新藤作品「追悼放送」できない理由

2012年06月10日 12時00分

 老衰のため100歳で死去した映画監督、新藤兼人さん。普通ならテレビで過去の代表作を「追悼放送」するのが当然のはず。だが、BSやCSでの放送はあるものの地上波では1本も放送予定はない。これは新藤監督が生涯を通し、独立プロで映画を作り続けたことが影響しているという。

 新藤監督は大手の松竹を退社し、1950年に独立プロ「近代映画協会」を設立。それ以来60年以上にわたり、インディペンデントで映画を作り続けた。その中には「第五福竜丸」や「原爆の子」など、反戦や反核をテーマにした作品も多い。

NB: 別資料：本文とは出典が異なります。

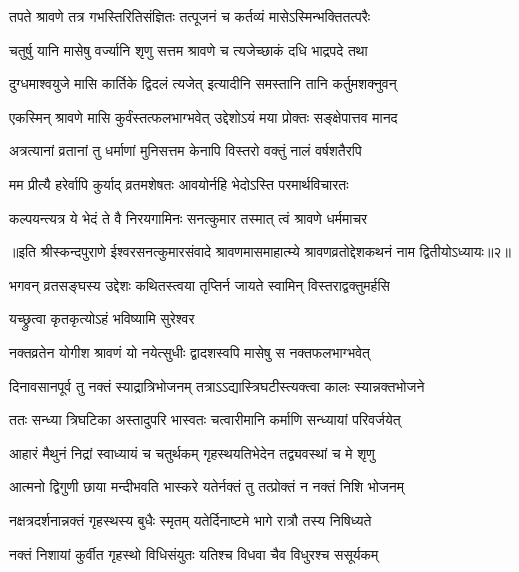 \twolineshloka
{तपते श्रावणे तत्र गभस्तिरितिसंज्ञितः}
{तत्पूजनं च कर्तव्यं मासेऽस्मिन्भक्तितत्परैः} %

\twolineshloka
{चतुर्षु यानि मासेषु वर्ज्यानि शृणु सत्तम}
{श्रावणे च त्यजेच्छाकं दधि भाद्रपदे तथा} %

\twolineshloka
{दुग्धमाश्वयुजे मासि कार्तिके द्विदलं त्यजेत्}
{इत्यादीनि समस्तानि तानि कर्तुमशक्नुवन्} %

\twolineshloka
{एकस्मिन् श्रावणे मासि कुर्वंस्तत्फलभाग्भवेत्}
{उद्देशोऽयं मया प्रोक्तः सङ्क्षेपात्तव मानद} %

\twolineshloka
{अत्रत्यानां व्रतानां तु धर्माणां मुनिसत्तम}
{केनापि विस्तरो वक्तुं नालं वर्षशतैरपि} %

\twolineshloka
{मम प्रीत्यै हरेर्वापि कुर्याद् व्रतमशेषतः}
{आवयोर्नहि भेदोऽस्ति परमार्थविचारतः} %

\twolineshloka
{कल्पयन्त्यत्र ये भेदं ते वै निरयगामिनः}
{सनत्कुमार तस्मात् त्वं श्रावणे धर्ममाचर} %


{॥इति श्रीस्कन्दपुराणे ईश्वरसनत्कुमारसंवादे श्रावणमासमाहात्म्ये श्रावणव्रतोद्देशकथनं नाम द्वितीयोऽध्यायः॥२॥}





\twolineshloka
{भगवन् व्रतसङ्घस्य उद्देशः कथितस्त्वया}
{तृप्तिर्न जायते स्वामिन् विस्तराद्वक्तुमर्हसि} %

\onelineshloka
{यच्छ्रुत्वा कृतकृत्योऽहं भविष्यामि सुरेश्वर} %


\twolineshloka
{नक्तव्रतेन योगीश श्रावणं यो नयेत्सुधीः}
{द्वादशस्वपि मासेषु स नक्तफलभाग्भवेत्} %

\twolineshloka
{दिनावसानपूर्व तु नक्तं स्याद्रात्रिभोजनम्}
{तत्राऽऽद्यास्त्रिघटीस्त्यक्त्वा कालः स्यान्नक्तभोजने} %

\twolineshloka
{ततः सन्ध्या त्रिघटिका अस्तादुपरि भास्वतः}
{चत्वारीमानि कर्माणि सन्ध्यायां परिवर्जयेत्} %

\twolineshloka
{आहारं मैथुनं निद्रां स्वाध्यायं च चतुर्थकम्}
{गृहस्थयतिभेदेन तद्व्यवस्थां च मे शृणु} %

\twolineshloka
{आत्मनो द्विगुणी छाया मन्दीभवति भास्करे}
{यतेर्नक्तं तु तत्प्रोक्तं न नक्तं निशि भोजनम्} %

\twolineshloka
{नक्षत्रदर्शनान्नक्तं गृहस्थस्य बुधैः स्मृतम्}
{यतेर्दिनाष्टमे भागे रात्रौ तस्य निषिध्यते} %

\twolineshloka
{नक्तं निशायां कुर्वीत गृहस्थो विधिसंयुतः}
{यतिश्च विधवा चैव विधुरश्च ससूर्यकम्} %


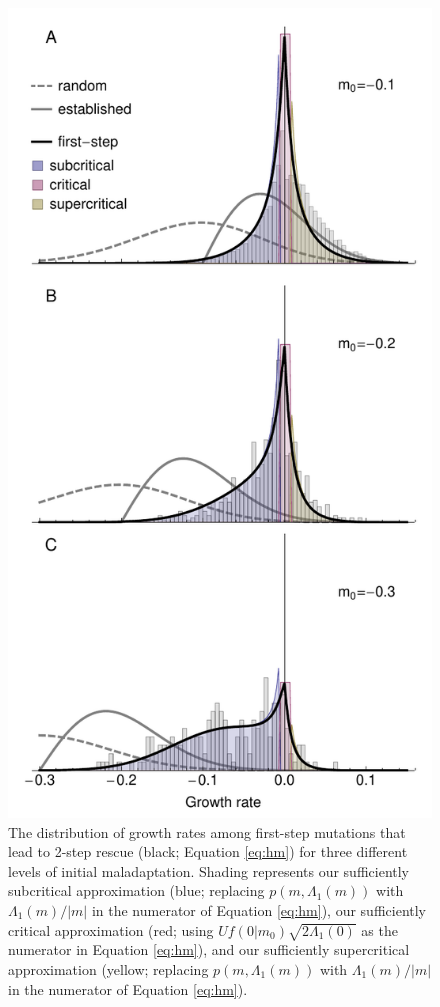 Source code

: \documentclass[9pt,twocolumn,twoside,lineno]{gsajnl}
\begin{document}
\begin{figure}[htbp]
\centering
\includegraphics[width=\linewidth]{Figure7.pdf}
\caption{
The distribution of growth rates among first-step mutations that lead to 2-step rescue (black; Equation \ref{eq:hm}) for three different levels of initial maladaptation.
Shading represents our sufficiently subcritical approximation (blue; replacing $p(m,\Lambda_1(m))$ with $\Lambda_1(m)/|m|$ in the numerator of Equation \ref{eq:hm}), our sufficiently critical approximation (red; using $U f(0|m_0) \sqrt{2 \Lambda_1(0)}$ as the numerator in Equation \ref{eq:hm}), and our sufficiently supercritical approximation (yellow; replacing $p(m,\Lambda_1(m))$ with $\Lambda_1(m)/|m|$ in the numerator of Equation \ref{eq:hm}).
}
\end{figure}
\end{document}
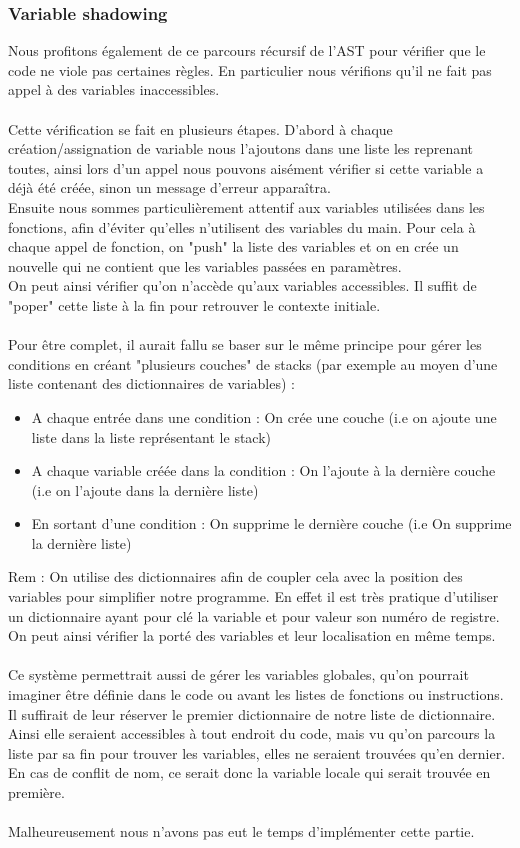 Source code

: \documentclass[a4paper,10pt]{article}
\begin{document}
	\subsubsection{Variable shadowing}
		Nous profitons également de ce parcours récursif de l'AST pour vérifier que le code ne viole pas certaines règles. En particulier nous vérifions qu'il ne fait pas appel à des variables inaccessibles.\\
		~\\
		Cette vérification se fait en plusieurs étapes. D'abord à chaque création/assignation de variable nous l'ajoutons dans une liste les reprenant toutes, ainsi lors d'un appel nous pouvons aisément vérifier si cette variable a déjà été créée, sinon un message d'erreur apparaîtra.\\
		Ensuite nous sommes particulièrement attentif aux variables utilisées dans les fonctions, afin d'éviter qu'elles n'utilisent des variables du main. Pour cela à chaque appel de fonction, on "push" la liste des variables et on en crée un nouvelle qui ne contient que les variables passées en paramètres.\\
		On peut ainsi vérifier qu'on n'accède qu'aux variables accessibles. Il suffit de "poper" cette liste à la fin pour retrouver le contexte initiale.\\
		~\\
		Pour être complet, il aurait fallu se baser sur le même principe pour gérer les conditions en créant "plusieurs couches" de stacks (par exemple au moyen d'une liste contenant des dictionnaires de variables) : \begin{itemize}
			\item A chaque entrée dans une condition : On crée une couche (i.e on ajoute une liste dans la liste représentant le stack)
			\item A chaque variable créée dans la condition : On l'ajoute à la dernière couche (i.e on l'ajoute dans la dernière liste)
			\item En sortant d'une condition : On supprime le dernière couche (i.e On supprime la dernière liste)
		\end{itemize}
		Rem : On utilise des dictionnaires afin de coupler cela avec la position des variables pour simplifier notre programme. En effet il est très pratique d'utiliser un dictionnaire ayant pour clé la variable et pour valeur son numéro de registre. On peut ainsi vérifier la porté des variables et leur localisation en même temps.\\
		~\\
		Ce système permettrait aussi de gérer les variables globales, qu'on pourrait imaginer être définie dans le code ou avant les listes de fonctions ou instructions. Il suffirait de leur réserver le premier dictionnaire de notre liste de dictionnaire. Ainsi elle seraient accessibles à tout endroit du code, mais vu qu'on parcours la liste par sa fin pour trouver les variables, elles ne seraient trouvées qu'en dernier. En cas de conflit de nom, ce serait donc la variable locale qui serait trouvée en première.\\
		~\\
		Malheureusement nous n'avons pas eut le temps d'implémenter cette partie.
\end{document}
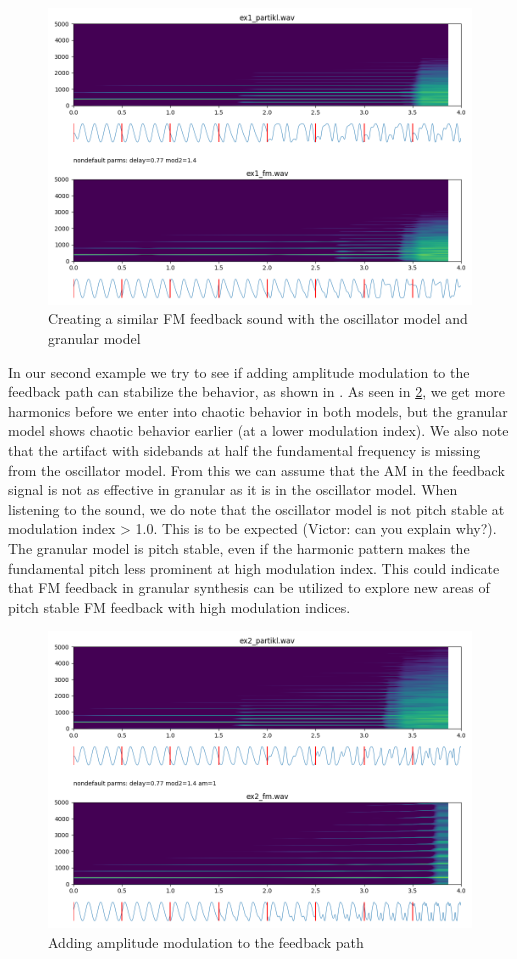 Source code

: \documentclass[runningheads,a4paper]{llncs}
\begin{document}
\begin{figure}
	\centering
	\includegraphics[width=.95\textwidth]{ex1_compare.png}
	\caption{Creating a similar FM feedback sound with the oscillator model and granular model}
	\label{fig:ex1}
\end{figure}

In our second example we try to see if adding amplitude modulation to the feedback path can stabilize the behavior, as shown in \cite{Lazzarini-2024}. As seen in \ref{fig:ex2}, we get more harmonics before we enter into chaotic behavior in both models, but the granular model shows chaotic behavior earlier (at a lower modulation index). We also note that the artifact with sidebands at half the fundamental frequency is missing from the oscillator model. From this we can assume that the AM in the feedback signal is not as effective in granular as it is in the oscillator model. When listening to the sound, we do note that the oscillator model is not pitch stable at modulation index > 1.0. This is to be expected (Victor: can you explain why?). The granular model is pitch stable, even if the harmonic pattern makes the fundamental pitch less prominent at high modulation index. This could indicate that FM feedback in granular synthesis can be utilized to explore new areas of pitch stable FM feedback with high modulation indices.

\begin{figure}
	\centering
	\includegraphics[width=.95\textwidth]{ex2_compare.png}
	\caption{Adding amplitude modulation to the feedback path}
	\label{fig:ex2}
\end{figure}
\end{document}
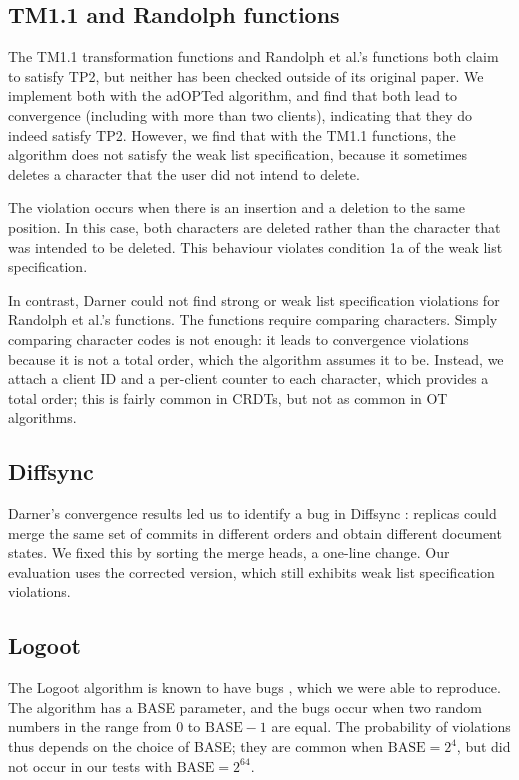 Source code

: \documentclass[sigplan,10pt,review,anonymous]{acmart}
\begin{document}
\subsection{TM1.1 and Randolph functions} \label{sec:tm11andrandolphfunctions}

The TM1.1 transformation functions \cite{Sun2017} and Randolph et al.'s functions \cite{Randolph2015} both claim to satisfy TP2, but neither has been checked outside of its original paper. We implement both with the adOPTed algorithm, and find that both lead to convergence (including with more than two clients), indicating that they do indeed satisfy TP2. However, we find that with the TM1.1 functions, the algorithm does not satisfy the weak list specification, because it sometimes deletes a character that the user did not intend to delete.

The violation occurs when there is an insertion and a deletion to the same position. In this case, both characters are deleted rather than the character that was intended to be deleted. This behaviour violates condition 1a of the weak list specification.

In contrast, Darner could not find strong or weak list specification violations for Randolph et al.'s functions. The functions require comparing characters. Simply comparing character codes is not enough: it leads to convergence violations because it is not a total order, which the algorithm assumes it to be. Instead, we attach a client ID and a per-client counter to each character, which provides a total order; this is fairly common in CRDTs, but not as common in OT algorithms.

\subsection{Diffsync}

Darner's convergence results led us to identify a bug in Diffsync \cite{Little2017}: replicas could merge the same set of commits in different orders and obtain different document states. We fixed this by sorting the merge heads, a one-line change. Our evaluation uses the corrected version, which still exhibits weak list specification violations.

\subsection{Logoot}

The Logoot \cite{Weiss2009} algorithm is known to have bugs \cite{Sun2018}, which we were able to reproduce.
The algorithm has a BASE parameter, and the bugs occur when two random numbers in the range from 0 to $\textrm{BASE} - 1$ are equal.
The probability of violations thus depends on the choice of BASE; they are common when $\mathrm{BASE} = 2^4$, but did not occur in our tests with $\mathrm{BASE} = 2^{64}$.
\end{document}
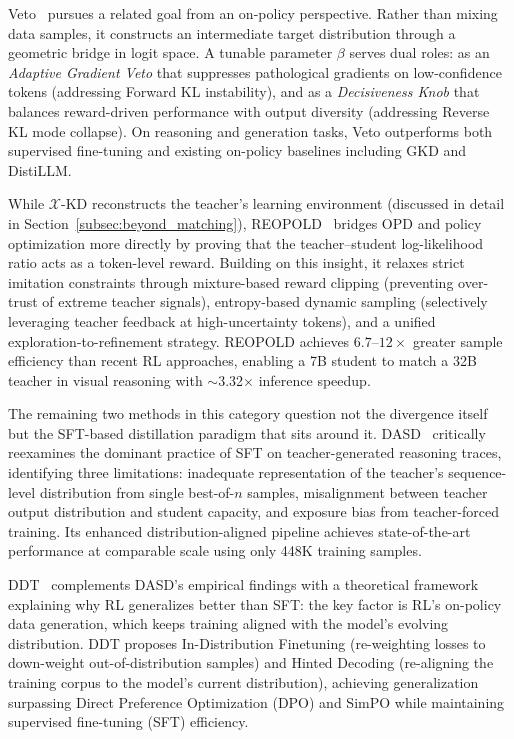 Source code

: \documentclass{article} %
\begin{document}
Veto~\citep{2601.07155} pursues a related goal from an on-policy perspective. Rather than mixing data samples, it constructs an intermediate target distribution through a geometric bridge in logit space. A tunable parameter $\beta$ serves dual roles: as an \emph{Adaptive Gradient Veto} that suppresses pathological gradients on low-confidence tokens (addressing Forward KL instability), and as a \emph{Decisiveness Knob} that balances reward-driven performance with output diversity (addressing Reverse KL mode collapse). On reasoning and generation tasks, Veto outperforms both supervised fine-tuning and existing on-policy baselines including GKD and DistiLLM.

While $\mathcal{X}$-KD reconstructs the teacher's learning environment (discussed in detail in Section~\ref{subsec:beyond_matching}), REOPOLD~\citep{2603.11137} bridges OPD and policy optimization more directly by proving that the teacher--student log-likelihood ratio acts as a token-level reward. Building on this insight, it relaxes strict imitation constraints through mixture-based reward clipping (preventing over-trust of extreme teacher signals), entropy-based dynamic sampling (selectively leveraging teacher feedback at high-uncertainty tokens), and a unified exploration-to-refinement strategy. REOPOLD achieves $6.7$--$12\times$ greater sample efficiency than recent RL approaches, enabling a 7B student to match a 32B teacher in visual reasoning with $\sim$3.32$\times$ inference speedup.


The remaining two methods in this category question not the divergence itself but the SFT-based distillation paradigm that sits around it. DASD~\citep{2601.09088} critically reexamines the dominant practice of SFT on teacher-generated reasoning traces, identifying three limitations: inadequate representation of the teacher's sequence-level distribution from single best-of-$n$ samples, misalignment between teacher output distribution and student capacity, and exposure bias from teacher-forced training. Its enhanced distribution-aligned pipeline achieves state-of-the-art performance at comparable scale using only 448K training samples.

DDT~\citep{2602.12222} complements DASD's empirical findings with a theoretical framework explaining why RL generalizes better than SFT: the key factor is RL's on-policy data generation, which keeps training aligned with the model's evolving distribution. DDT proposes In-Distribution Finetuning (re-weighting losses to down-weight out-of-distribution samples) and Hinted Decoding (re-aligning the training corpus to the model's current distribution), achieving generalization surpassing Direct Preference Optimization (DPO) and SimPO while maintaining supervised fine-tuning (SFT) efficiency.
\end{document}
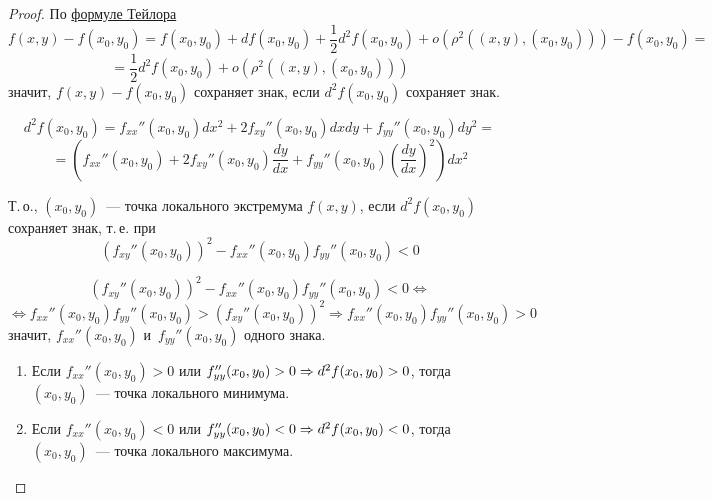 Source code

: \begin{proof}
По \hyperref[eq:Taylor_series_for_several_variables]{формуле Тейлора}
\begin{equation*}
f(x, y) - f(x_0, y_0) = f(x_0, y_0) + df(x_0, y_0) + \frac12 d^2f(x_0, y_0) + o(\rho^2((x, y), (x_0, y_0))) - f(x_0, y_0) =
\end{equation*}
\begin{equation*}
= \frac12 d^2f(x_0, y_0) + o(\rho^2((x, y), (x_0, y_0)))
\end{equation*}
значит, $f(x, y) - f(x_0, y_0)$ сохраняет знак, если $d^2f(x_0, y_0)$ сохраняет знак.

\begin{equation*}
d^2f(x_0, y_0) = f_{xx}''(x_0, y_0) dx^2 + 2f_{xy}''(x_0, y_0) dxdy + f_{yy}''(x_0, y_0) dy^2 =
\end{equation*}
\begin{equation*}
= \left(f_{xx}''(x_0, y_0) + 2f_{xy}''(x_0, y_0) \frac{dy}{dx} + f_{yy}''(x_0, y_0) \left(\frac{dy}{dx}\right)^2\right) dx^2
\end{equation*}

Т.\,о., $(x_0, y_0)$~--- точка локального экстремума $f(x, y)$,
если $d^2f(x_0, y_0)$ сохраняет знак, т.\,е. при
\begin{equation*}
(f_{xy}''(x_0, y_0))^2 - f_{xx}''(x_0, y_0) f_{yy}''(x_0, y_0) < 0
\end{equation*}

\begin{equation*}
(f_{xy}''(x_0, y_0))^2 - f_{xx}''(x_0, y_0) f_{yy}''(x_0, y_0) < 0 \Leftrightarrow
\end{equation*}
\begin{equation*}
\Leftrightarrow f_{xx}''(x_0, y_0) f_{yy}''(x_0, y_0) > (f_{xy}''(x_0, y_0))^2 \Rightarrow f_{xx}''(x_0, y_0) f_{yy}''(x_0, y_0) > 0
\end{equation*}
значит, $f_{xx}''(x_0, y_0)$ и~$f_{yy}''(x_0, y_0)$ одного знака.

\begin{enumerate}
	\item Если $f_{xx}''(x_0, y_0) > 0$ или $f_{yy}''(x_0, y_0) > 0 \opbr\Rightarrow d^2f(x_0, y_0) \opbr> 0$, тогда $(x_0, y_0)$~--- точка локального минимума.
	\item Если $f_{xx}''(x_0, y_0) < 0$ или $f_{yy}''(x_0, y_0) < 0 \opbr\Rightarrow d^2f(x_0, y_0) \opbr< 0$, тогда $(x_0, y_0)$~--- точка локального максимума.
\end{enumerate}
\end{proof}


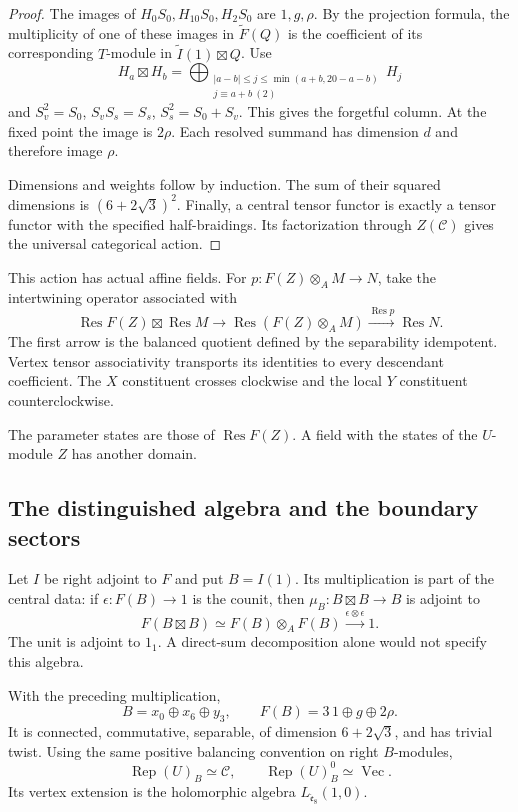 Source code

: \begin{proof}
The images of $H_0S_0,H_{10}S_0,H_2S_0$ are $1,g,\rho$.
By the projection formula, the multiplicity of one of these
images in $\widetilde F(Q)$ is the coefficient of its
corresponding $T$-module in $\widetilde I(1)\boxtimes Q$.
Use
\[
 H_a\boxtimes H_b=
 \bigoplus_{\substack{|a-b|\leq j\leq\min(a+b,20-a-b)\\
                      j\equiv a+b\ (2)}}H_j
\]
and $S_v^2=S_0$, $S_vS_s=S_s$, $S_s^2=S_0+S_v$.
This gives the forgetful column. At the fixed point the
image is $2\rho$. Each resolved summand has dimension $d$
and therefore image $\rho$.

Dimensions and weights follow by induction.
The sum of their squared dimensions is
$(6+2\sqrt3)^2$. Finally, a central tensor functor is
exactly a tensor functor with the specified half-braidings.
Its factorization through $Z(\mathcal C)$ gives the
universal categorical action.
\end{proof}

This action has actual affine fields.
For $p:F(Z)\otimes_A M\to N$, take the intertwining operator
associated with
\[
 \operatorname{Res}F(Z)\boxtimes\operatorname{Res}M
 \longrightarrow\operatorname{Res}(F(Z)\otimes_A M)
 \xrightarrow{\operatorname{Res}p}\operatorname{Res}N.
\]
The first arrow is the balanced quotient defined by the
separability idempotent.
Vertex tensor associativity transports its identities
to every descendant coefficient.
The $X$ constituent crosses clockwise and the local $Y$
constituent counterclockwise.

The parameter states are those of $\operatorname{Res}F(Z)$.
A field with the states of the $U$-module $Z$ has another
domain.

\subsection{The distinguished algebra and the boundary sectors}

Let $I$ be right adjoint to $F$ and put $B=I(1)$.
Its multiplication is part of the central data:
if $\epsilon:F(B)\to1$ is the counit, then
$\mu_B:B\boxtimes B\to B$ is adjoint to
\[
 F(B\boxtimes B)\simeq F(B)\otimes_A F(B)
 \xrightarrow{\epsilon\otimes\epsilon}1.
\]
The unit is adjoint to $1_1$. A direct-sum decomposition
alone would not specify this algebra.

\begin{proposition}
\label{v4-arith:centers:prop:e6-marking}
With the preceding multiplication,
\[
 B=x_0\oplus x_6\oplus y_3,\qquad
 F(B)=3\,1\oplus g\oplus2\rho.
\]
It is connected, commutative, separable, of dimension
$6+2\sqrt3$, and has trivial twist.
Using the same positive balancing convention on right
$B$-modules,
\[
 \operatorname{Rep}(U)_B\simeq\mathcal C,\qquad
 \operatorname{Rep}(U)_B^0\simeq\operatorname{Vec}.
\]
Its vertex extension is the holomorphic algebra
$L_{\widehat{\mathfrak e}_8}(1,0)$.
\end{proposition}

 映画関係者は「最近の大手映画会社が作る作品は、テレビ局がスポンサーとなり資金を出すケースが多い。テレビにとっては東京電力をはじめ電力会社はいまだに大スポンサー。『反核』を掲げる新藤監督は〝反原子力〟、〝反原発〟の立場だから協力できないんですよ。特に今は、大飯原発の再稼動について揺れに揺れている時期ですからね」と指摘する。

 権力と戦い続けた新藤監督の作品に、テレビ局がスポンサーになったものなどは皆無。それだけに亡くなっても「追悼放送」として代表作を地上波でオンエアするテレビ局はないというわけだ。